This is a follow up piece to the post on 12-5-2012, entitled:
Apple (AAPL) - Have We Moved into a Totally New Volatility Paradigm for This Company? Has Everything Changed?
You can click on the title to read that older post. The main contention in that article was that I saw a potential paradigm shift in the way the option market reflected risk in APPL. The article today will focus on the same topic -- but with empirical evidence not from the implied volatility side (forward looking), but from the historical realized volatility side (backward looking).
Here's a quick snippet from the prior article, and then four charts which I find incredibly compelling.
[H]ere's what really caught my eye. The most recent closing low in stock price was on 11-15-2012 when AAPL closed at $525.62. At that time, the IV30™ was rising and hit 32.55%. Shortly thereafter, we can see the stock rise again, only to now start another downward trend. But, with the stock $20 lower then than it is today and in what for all intents and purposes was a free fall from an all-time high, the implied only hit 32.55%.
[W]ith the stock having already reversed the straight down move from the all-time high, and now headed on a new downward trajectory (after a small recovery), the vol has expanded (increased) significantly more to over 36%. So we see a $20 higher stock price now, with a free fall having ended, yet the implied is now higher than it was during the free fall. In English, the risk reflected by the option market has shifted -- it's higher.
Vol can behave much like demand (in fact, vol is demand for protection (puts) or speculation (calls)), where there can be an increase in quantity demanded (that's moving on the same demand curve to the right) and an increase in demand (which is a totally new demand curve drawn above the prior one). I've included a contrived picture of some "widget" demonstrating the difference in an increase in quantity demanded (moving from one red dot to the other) and an increase in demand (moving from blue Demand curve D to red Demand curve D'), below.

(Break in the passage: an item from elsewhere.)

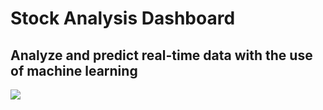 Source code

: ﻿# Stock Analysis Dashboard
 ## Analyze and predict real-time data with the use of machine learning
 
 ![](https://github.com/jbacl/myrender-stockmarket-app/blob/main/src/assets/stock.gif)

IMHO, AAPL is seeing a new demand curve (i.e. vol) -- we're no longer moving on the same vol curve and have moved to a new (higher) one. Like the difference between an increase in quantity demanded and an increase in demand, AAPL is showing a brand new risk curve -- a new paradigm if you will -- and it reflects higher risk.
End Older Post
Now to the historical vol measures. First, I have included the HV180™ chart and below that the HV360™ chart for AAPL over two-years. Note that HV is measured in trading days (not calendar days like implied vol), so HV180™ represents an average of ~9 months of data and HV360™ represents an average of ~18 months of data. So, in English, these are long-term trends not affected by short lived stock volatility.
I've drawn that yellow horizontal line to make it easier to see the high. What we can see here is that AAPL is now at multi-year highs for the very long-term HV180™ and HV360™ measures.
A fair question to ask, is, "how does this compare to the broader market?" Of course, the rationale being, if AAPL is mirroring the overall market, then this is not a firm specific trend, it's a coincidental data point.
Below I have included the same two charts, but have added the long-term HV for SPY as well.
AAPL HV180™ vs SPY HV180™
AAPL HV360™ vs SPY HV360™
I've highlighted the growing vol difference for both measures. The long-term HV measures for AAPL are rising as the SPY long-term HV measures are flattening. It bears repeating that the charts we're looking at here comprise of 9 months and 18 months of closing stock price data -- these are not averages that move easily with the blowing of the wind. These are very long-term measures for the largest company in the world.
The bottom line, in my opinion, whether it's b/c of the loss of Steve jobs, or a variety of other technology specific reasons (or all combined), AAPL is no longer the AAPL we once knew. The implied volatility (option market forward looking measures) bear this out, and the empirical historical stock movement bears it out as well.
The old AAPL is no more. And new AAPL is a riskier entity -- so says the option market and so says the empirical historical long-term stock returns.
This is a different company -- and the market doesn't know what that means yet.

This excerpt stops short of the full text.